Départ à 6 heures du matin. Nous gagnons le plateau bas, nu, pierreux et ondulé qui forme le bord oriental de la plaine, et, le coupant obliquement, nous nous trouvons bientôt à une crête : au-dessous, apparaissent à nos pieds l’Ouad Iliṛ, ses dattiers et son qçar. Je retrouve les palmiers après trois mois d’absence. Une descente rapide à travers les rochers m’amène au fond de la vallée ; il est couvert de cultures ombragées de bou souaïr ; l’Ouad S. Moḥammed ou Iạqob, qu’on appelle aussi Ouad Iliṛ, coule au milieu, n’ayant que 2 mètres d’eau dans un lit de 50 mètres. Le qçar d’Iliṛ est sur la rive gauche. J’y entre à 8 heures du matin.

Qçar d’Ilir et vallée de l’Ouad S. Mohammed ou Iaqob. (Vue prise du flanc gauche de la vallée, en amont d’Ilir.)

Croquis de l’auteur.

Je m’installe à Iliṛ chez un ami du Ḥadj.

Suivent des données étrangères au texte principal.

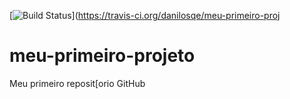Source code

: [![Build Status](https://travis-ci.org/danilosqe/meu-primeiro-projeto.svg?branch=master)](https://travis-ci.org/danilosqe/meu-primeiro-proj
# meu-primeiro-projeto
Meu primeiro reposit[orio GitHub

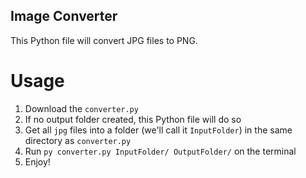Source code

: ## Image Converter
This Python file will convert JPG files to PNG.

# Usage
1. Download the `converter.py`
2. If no output folder created, this Python file will do so
3. Get all `jpg` files into a folder (we'll call it `InputFolder`) in the same directory as `converter.py`
4. Run `py converter.py InputFolder/ OutputFolder/` on the terminal
5. Enjoy!
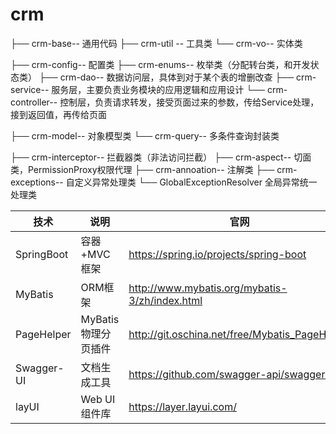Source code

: # crm
├── crm-base-- 通用代码
├── crm-util -- 工具类
└── crm-vo-- 实体类

├── crm-config-- 配置类
├── crm-enums-- 枚举类（分配转台类，和开发状态类）
├── crm-dao-- 数据访问层，具体到对于某个表的增删改查
├── crm-service-- 服务层，主要负责业务模块的应用逻辑和应用设计
└── crm-controller-- 控制层，负责请求转发，接受页面过来的参数，传给Service处理，接到返回值，再传给页面

├── crm-model-- 对象模型类
└── crm-query-- 多条件查询封装类

├── crm-interceptor-- 拦截器类（非法访问拦截）
├── crm-aspect-- 切面类，PermissionProxy权限代理
├── crm-annoation-- 注解类
├── crm-exceptions-- 自定义异常处理类
└── GlobalExceptionResolver 全局异常统一处理类

| 技术       | 说明                | 官网                                           |
| ---------- | ------------------- | ---------------------------------------------- |
| SpringBoot | 容器+MVC框架        | https://spring.io/projects/spring-boot         |
| MyBatis    | ORM框架             | http://www.mybatis.org/mybatis-3/zh/index.html |
| PageHelper | MyBatis物理分页插件 | http://git.oschina.net/free/Mybatis_PageHelper |
| Swagger-UI | 文档生成工具        | https://github.com/swagger-api/swagger-ui      |
| layUI      | Web UI组件库        | https://layer.layui.com/                       |
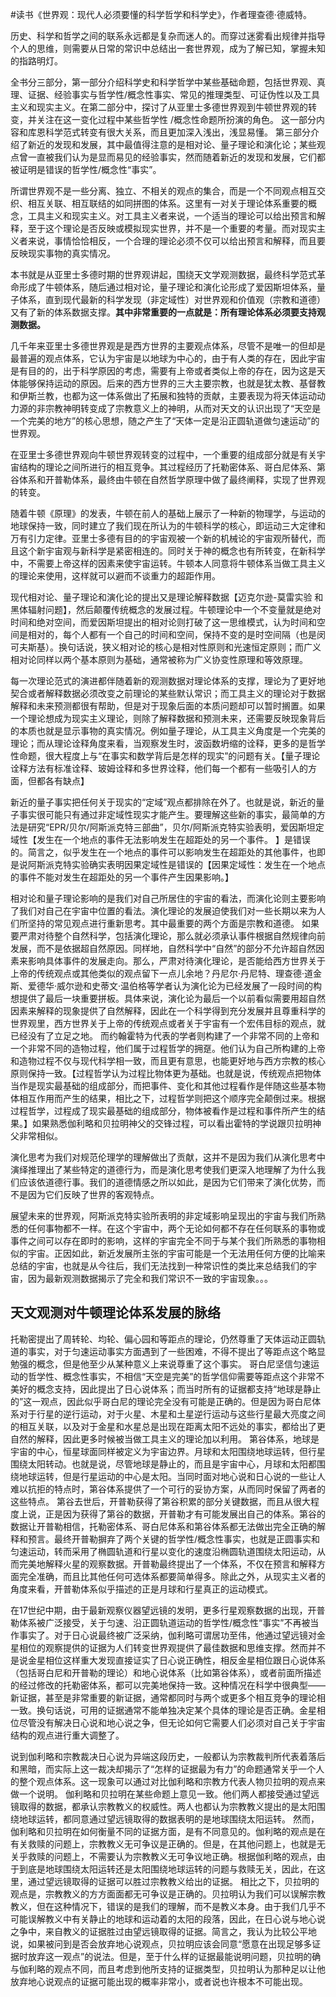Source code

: \#读书《世界观：现代人必须要懂的科学哲学和科学史》，作者理查德·德威特。

历史、科学和哲学之间的联系永远都是复杂而迷人的。而穿过迷雾看出规律并指导个人的思维，则需要从日常的常识中总结出一套世界观，成为了解已知，掌握未知的指路明灯。

全书分三部分，第一部分介绍科学史和科学哲学中某些基础命题，包括世界观、真理、证据、经验事实与哲学性/概念性事实、常见的推理类型、可证伪性以及工具主义和现实主义。在第二部分中，探讨了从亚里士多德世界观到牛顿世界观的转变，并关注在这一变化过程中某些哲学性 /概念性命题所扮演的角色。 这一部分内容和库恩科学范式转变有很大关系，而且更加深入浅出，浅显易懂。 第三部分介绍了新近的发现和发展，其中最值得注意的是相对论、量子理论和演化论；某些观点曾一直被我们认为是显而易见的经验事实，然而随着新近的发现和发展，它们都被证明是错误的哲学性/概念性“事实”。

所谓世界观不是一些分离、独立、不相关的观点的集合，而是一个不同观点相互交织、相互关联、相互联结的如同拼图的体系。这里有一对关于理论体系重要的概念，工具主义和现实主义。对工具主义者来说，一个适当的理论可以给出预言和解释，至于这个理论是否反映或模拟现实世界，并不是一个重要的考量。而对现实主义者来说，事情恰恰相反，一个合理的理论必须不仅可以给出预言和解释，而且要反映现实事物的真实情况。

本书就是从亚里士多德时期的世界观讲起，围绕天文学观测数据，最终科学范式革命形成了牛顿体系，随后通过相对论，量子理论和演化论形成了爱因斯坦体系，量子体系，直到现代最新的科学发现（非定域性）对世界观和价值观（宗教和道德）又有了新的体系数据支撑。**其中非常重要的一点就是：所有理论体系必须要支持观测数据。**

几千年来亚里士多德世界观是是西方世界的主要观点体系，尽管不是唯一的但却是最普遍的观点体系，它认为宇宙是以地球为中心的，由于有人类的存在，因此宇宙是有目的的，出于科学原因的考虑，需要有上帝或者类似上帝的存在，因为这是天体能够保持运动的原因。后来的西方世界的三大主要宗教，也就是犹太教、基督教和伊斯兰教，也都为这一体系做出了拓展和独特的贡献，主要表现为将天体运动动力源的非宗教神明转变成了宗教意义上的神明，从而对天文的认识出现了“天空是一个完美的地方”的核心思想，随之产生了“天体一定是沿正圆轨道做匀速运动”的世界观。

在亚里士多德世界观向牛顿世界观转变的过程中，一个重要的组成部分就是有关宇宙结构的理论之间所进行的相互竞争。其过程经历了托勒密体系、哥白尼体系、第谷体系和开普勒体系，最终由牛顿在自然哲学原理中做了最终阐释，实现了世界观的转变。

随着牛顿《原理》的发表，牛顿在前人的基础上展示了一种新的物理学，与运动的地球保持一致，同时建立了我们现在所认为的牛顿科学的核心，即运动三大定律和万有引力定律。亚里士多德有目的的宇宙观被一个新的机械论的宇宙观所替代，而且这个新宇宙观与新科学是紧密相连的。同时关于神的概念也有所转变，在新科学中，不需要上帝这样的因素来使宇宙运转。牛顿本人同意将牛顿体系当做工具主义的理论来使用，这样就可以避而不谈重力的超距作用。

现代相对论、量子理论和演化论的提出又是理论解释数据【迈克尔逊-莫雷实验
和黑体辐射问题】，然后颠覆传统概念的发展过程。牛顿理论中一个不变量就是绝对时间和绝对空间，而爱因斯坦提出的相对论则打破了这一思维模式，认为时间和空间是相对的，每个人都有一个自己的时间和空间，保持不变的是时空间隔（也是闵可夫斯基）。换句话说，狭义相对论的核心是相对性原则和光速恒定原则；而广义相对论同样以两个基本原则为基础，通常被称为广义协变性原理和等效原理。

每一次理论范式的演进都伴随着新的观测数据对理论体系的支撑，理论为了更好地契合或者解释数据必须改变之前理论的某些默认常识；而工具主义的理论对于数据解释和未来预测都很有帮助，但是对于现象后面的本质问题却可以暂时搁置。如果一个理论想成为现实主义理论，则除了解释数据和预测未来，还需要反映现象背后的本质也就是显示事物的真实情况。例如量子理论，从工具主义角度是一个完美的理论；而从理论诠释角度来看，当观察发生时，波函数坍缩的诠释，更多的是哲学性命题，很大程度上与“在事实和数学背后是怎样的现实”的问题有关。【量子理论诠释方法有标准诠释、玻姆诠释和多世界诠释，他们每一个都有一些吸引人的方面，但都各有缺点】

新近的量子事实把任何关于现实的“定域”观点都排除在外了。也就是说，新近的量子事实很可能只有通过非定域性现实才能产生。要理解这些新的事实，最简单的方法是研究“EPR/贝尔/阿斯派克特三部曲”，贝尔/阿斯派克特实验表明，爱因斯坦定域性【发生在一个地点的事件无法影响发生在超距处的另一个事件。
】是错误的。简言之，似乎发生在一个地点的事件可以影响发生在超距处的其他事件，也即是说阿斯派克特实验确实表明因果定域性是错误的【因果定域性：发生在一个地点的事件不能对发生在超距处的另一个事件产生因果影响。】

相对论和量子理论影响的是我们对自己所居住的宇宙的看法，而演化论则主要影响了我们对自己在宇宙中位置的看法。演化理论的发展迫使我们对一些长期以来为人们所坚持的常见观点进行重新思考。其中最重要的两个方面是宗教和道德。
如果要严肃对待整个自然科学，包括演化理论，那么就必须承认事件根据自然规律向前发展，而不是依据超自然原因。同样地，自然科学中“自然”的部分不允许超自然因素来影响具体事件的发展走向。那么，严肃对待演化理论，是否能给西方世界关于上帝的传统观点或其他类似的观点留下一点儿余地？丹尼尔·丹尼特、理查德·道金斯、爱德华·威尔逊和史蒂文·温伯格等学者认为演化论为已经发展了一段时间的构想提供了最后一块重要拼板。具体来说，演化论为最后一个以前看似需要用超自然因素来解释的现象提供了自然解释，因此在一个科学得到充分发展并且尊重科学的世界观里，西方世界关于上帝的传统观点或者关于宇宙有一个宏伟目标的观点，就已经没有了立足之地。
而约翰霍特为代表的学者则构建了一个非常不同的上帝和一个非常不同的造物过程，他们属于过程哲学的拥趸。他们认为自己所构建的上帝和造物过程不仅与现代科学相一致，而且更有意思，也能更好地与西方宗教的核心原则保持一致。【过程哲学认为过程比物体更为基础。也就是说，传统观点把物体当作是现实最基础的组成部分，而把事件、变化和其他过程看作是伴随这些基本物体相互作用而产生的结果，相比之下，过程哲学则把这个顺序完全颠倒过来。根据过程哲学，过程成了现实最基础的组成部分，物体被看作是过程和事件所产生的结果。】如果熟悉伽利略和贝拉明神父的交锋过程，可以看出霍特的学说跟贝拉明神父非常相似。

演化思考为我们对规范伦理学的理解做出了贡献，这并不是因为我们从演化思考中演绎推理出了某些特定的道德行为，而是演化思考使我们更深入地理解了为什么我们应该依道德行事。我们的道德情感之所以如此，是因为它们带来了演化优势，而不是因为它们反映了世界的客观特点。

展望未来的世界观，阿斯派克特实验所表明的非定域影响呈现出的宇宙与我们所熟悉的任何事物都不一样。在这个宇宙中，两个无论如何都不存在任何联系的事物或事件之间可以存在即时的影响，这样的宇宙完全不同于与某个我们所熟悉的事物相似的宇宙。正因如此，新近发展所主张的宇宙可能是一个无法用任何方便的比喻来总结的宇宙，也就是从今往后，我们无法找到一种常识性的类比来总结我们的宇宙，因为最新观测数据揭示了完全和我们常识不一致的宇宙现象。。。


## 天文观测对牛顿理论体系发展的脉络 ##
托勒密提出了周转轮、均轮、偏心园和等距点的理论，仍然尊重了天体运动正圆轨道的事实，对于匀速运动事实方面遇到了一些困难，不得不提出了等距点这个略显勉强的概念，但是他至少从某种意义上来说尊重了这个事实。
哥白尼坚信匀速运动的哲学性、概念性事实，不相信“天空是完美”的哲学信仰需要等距点这个非常不美好的概念支持，因此提出了日心说体系；而当时所有的证据都支持“地球是静止的”这一观点，因此似乎哥白尼的理论完全没有可能是正确的。但是因为哥白尼体系对于行星的逆行运动，对于火星、木星和土星逆行运动与这些行星最大亮度之间的相互关联，以及对于金星和水星总是出现在距离太阳不远处的事实，都给出了更自然的解释，因此更多时候被当做工具主义的理论加以利用。
第谷体系，地球是宇宙的中心，恒星球面同样被定义为宇宙边界。月球和太阳围绕地球运转，但行星围绕太阳转动。也就是说，尽管地球是静止的，而且是宇宙中心，月球和太阳都围绕地球运转，但是行星运动的中心是太阳。当同时面对地心说和日心说的一些让人难以抗拒的特点时，第谷体系提供了一个可行的妥协方案，从而同时保留了两者的这些特点。
第谷去世后，开普勒获得了第谷积累的部分关键数据，而且从很大程度上说，正是因为获得了第谷的数据，开普勒才有可能发展出自己的体系。第谷的数据让开普勒相信，托勒密体系、哥白尼体系和第谷体系都无法做出完全正确的解释和预言。最终开普勒摒弃了两个关键的哲学性/概念性事实，也就是正圆事实和匀速运动，转而采用了椭圆轨道和行星以变化的速度沿椭圆轨道围绕太阳运动，从而完美地解释火星的观察数据。开普勒最终提出了一个体系，不仅在预言和解释方面完全准确，而且比其他任何可选体系都要简单得多。除此之外，从现实主义者的角度来看，开普勒体系似乎描述的正是月球和行星真正的运动模式。

在17世纪中期，由于最新观察仪器望远镜的发明，更多行星观察数据的出现，开普勒体系被广泛接受，关于匀速、沿正圆轨道运动的哲学性/概念性“事实”不再被当作事实了。对于日心说最终被广泛采纳，伽利略可谓居功至伟，他通过望远镜对金星相位的观察提供的证据为人们转变世界观提供了最佳数据和思维支撑。然而并不是说金星相位这样重大发现直接证实了日心说正确性，相反金星相位跟日心说体系（包括哥白尼和开普勒的理论）和地心说体系（比如第谷体系），或者前面所描述的经过修改的托勒密体系，都可以完美地保持一致。这种情况在科学中很典型——新证据，甚至是非常重要的新证据，通常都同时与两个或更多个相互竞争的理论相一致。换句话说，可用的证据通常不能单独决定某个具体的理论是否正确。金星相位尽管没有解决日心说和地心说之争，但无论如何它需要人们必须对自己关于宇宙结构的观点进行重大调整了。

说到伽利略和宗教裁决日心说为异端这段历史，一般都认为宗教裁判所代表着落后和黑暗，而实际上这一裁决却揭示了“怎样的证据最为有力”的命题通常关乎一个人的整个观点体系。这一现象可以通过对比伽利略和宗教方代表人物贝拉明的观点来做一个说明。
伽利略和贝拉明在某些命题上意见一致。他们两人都接受通过望远镜取得的数据，都承认宗教教义的权威性。两人也都认为宗教教义提出的是太阳围绕地球运转，都同意通过望远镜取得的数据表明的是地球围绕太阳运转。 然而，伽利略和贝拉明在如何衡量不同的证据方面，是有不同意见的。伽利略的观点是在有关救赎的问题上，宗教教义无可争议是正确的。但是，在其他问题上，也就是无关乎救赎的问题上，不需要认为宗教教义无可争议地正确。根据伽利略的观点，由于到底是地球围绕太阳运转还是太阳围绕地球运转的问题与救赎无关，因此，在这里，通过望远镜取得的证据可以胜过宗教教义给出的证据。 相比之下，贝拉明的观点是，宗教教义的方方面面都无可争议是正确的。贝拉明认为我们可以误解宗教教义，但在这种情况下，错误的是我们的理解，而不是教义本身。由于我们几乎不可能误解教义中有关静止的地球和运动着的太阳的段落，因此，在日心说与地心说之争中，来自教义的证据胜过由望远镜取得的证据。简言之，我认为比较公平地说，如果被问到是否会放弃地心说观点，贝拉明应该会同意“愿意在出现足够多证据时放弃这一观点”的说法。但是，至于什么样的证据最能说明问题，贝拉明的确与伽利略的观点不同，而且考虑到他所支持的证据类型，贝拉明认为那种足以让他放弃地心说观点的证据可能出现的概率非常小，或者说也许根本不可能出现。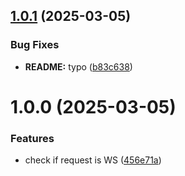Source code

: ## [1.0.1](https://github.com/ido-pluto/express-ws-response/compare/v1.0.0...v1.0.1) (2025-03-05)


### Bug Fixes

* **README:** typo ([b83c638](https://github.com/ido-pluto/express-ws-response/commit/b83c6380d563eace9353f906f02dc68189b94567))

# 1.0.0 (2025-03-05)


### Features

* check if request is WS ([456e71a](https://github.com/ido-pluto/express-ws-response/commit/456e71a2fda15a6d925b9b179f6b8347d5609368))
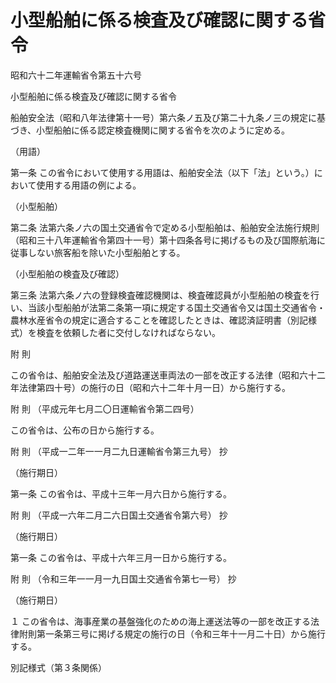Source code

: # 小型船舶に係る検査及び確認に関する省令

昭和六十二年運輸省令第五十六号

小型船舶に係る検査及び確認に関する省令

船舶安全法（昭和八年法律第十一号）第六条ノ五及び第二十九条ノ三の規定に基づき、小型船舶に係る認定検査機関に関する省令を次のように定める。

（用語）

第一条 この省令において使用する用語は、船舶安全法（以下「法」という。）において使用する用語の例による。

（小型船舶）

第二条 法第六条ノ六の国土交通省令で定める小型船舶は、船舶安全法施行規則（昭和三十八年運輸省令第四十一号）第十四条各号に掲げるもの及び国際航海に従事しない旅客船を除いた小型船舶とする。

（小型船舶の検査及び確認）

第三条 法第六条ノ六の登録検査確認機関は、検査確認員が小型船舶の検査を行い、当該小型船舶が法第二条第一項に規定する国土交通省令又は国土交通省令・農林水産省令の規定に適合することを確認したときは、確認済証明書（別記様式）を検査を依頼した者に交付しなければならない。

附 則

この省令は、船舶安全法及び道路運送車両法の一部を改正する法律（昭和六十二年法律第四十号）の施行の日（昭和六十二年十月一日）から施行する。

附 則 （平成元年七月二〇日運輸省令第二四号）

この省令は、公布の日から施行する。

附 則 （平成一二年一一月二九日運輸省令第三九号） 抄

（施行期日）

第一条 この省令は、平成十三年一月六日から施行する。

附 則 （平成一六年二月二六日国土交通省令第六号） 抄

（施行期日）

第一条 この省令は、平成十六年三月一日から施行する。

附 則 （令和三年一一月一九日国土交通省令第七一号） 抄

（施行期日）

１ この省令は、海事産業の基盤強化のための海上運送法等の一部を改正する法律附則第一条第三号に掲げる規定の施行の日（令和三年十一月二十日）から施行する。

別記様式（第３条関係）

[](/./pict/S62F03901000056-001.pdf)
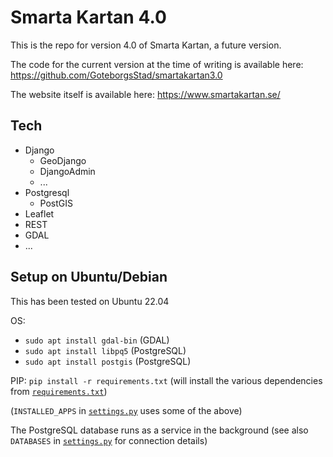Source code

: # Smarta Kartan 4.0

This is the repo for version 4.0 of Smarta Kartan, a future version.

The code for the current version at the time of writing is available here: https://github.com/GoteborgsStad/smartakartan3.0

The website itself is available here: https://www.smartakartan.se/

## Tech

* Django
  * GeoDjango
  * DjangoAdmin
  * ...
* Postgresql
  * PostGIS
* Leaflet
* REST
* GDAL
* ...

## Setup on Ubuntu/Debian

This has been tested on Ubuntu 22.04

OS:
* `sudo apt install gdal-bin` (GDAL)
* `sudo apt install libpq5` (PostgreSQL)
* `sudo apt install postgis` (PostgreSQL)

PIP: `pip install -r requirements.txt` (will install the various dependencies from [`requirements.txt`](requirements.txt))

(`INSTALLED_APPS` in [`settings.py`](smartakartan4/settings.py) uses some of the above)

The PostgreSQL database runs as a service in the background (see also `DATABASES` in [`settings.py`](smartakartan4/settings.py) for connection details)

Le qçar est grand et riche : la population, composée de Chellaḥa, en est nombreuse ; bien que voisine des Aït Jellal, elle est indépendante et les nomades ne peuvent rien sur elle. Iliṛ est bâtie partie en pierre, partie en pisé, ce dernier dominant.

Hier, nous sommes, depuis le col d’Azrar, restés dans le désert : nous eussions pu, en continuant à descendre l’Ouad S. Moḥammed ou Iạqob, marcher en terre habitée. C’est à dessein que nous avons fait le contraire. Quand on est peu nombreux, qu’on n’a pas de zeṭaṭ du pays et de zeṭaṭ puissant, il est de règle d’éviter les centres ; la vue de voyageurs en petite troupe et mal escortés inspire à ceux devant qui ils passent la pensée de courir à leur poursuite et de les piller : c’est un danger de tous les instants en contrée peuplée. On s’y soustrait en échappant aux regards et en prenant les chemins déserts. C’est pour ce motif que, dans la vallée du Sous, au lieu d’aller de village en village le long les rives du fleuve, nous avons passé au nord, traversant tantôt des forêts, tantôt des prairies, nous tenant sans cesse à l’écart des centres. Du col d’Azrar à Iliṛ, c’est pour éviter les campements des Aït Jellal, situés le long de l’Ouad S. Moḥammed ou Iạqob, que nous avons pris par le désert d’Imi n Tels. Les Musulmans de ces contrées, quand ils voyagent sans ạnaïa et sans escorte ont deux principes : marcher de nuit dans les endroits très dangereux ; choisir toujours les chemins les moins fréquentés et les plus déserts.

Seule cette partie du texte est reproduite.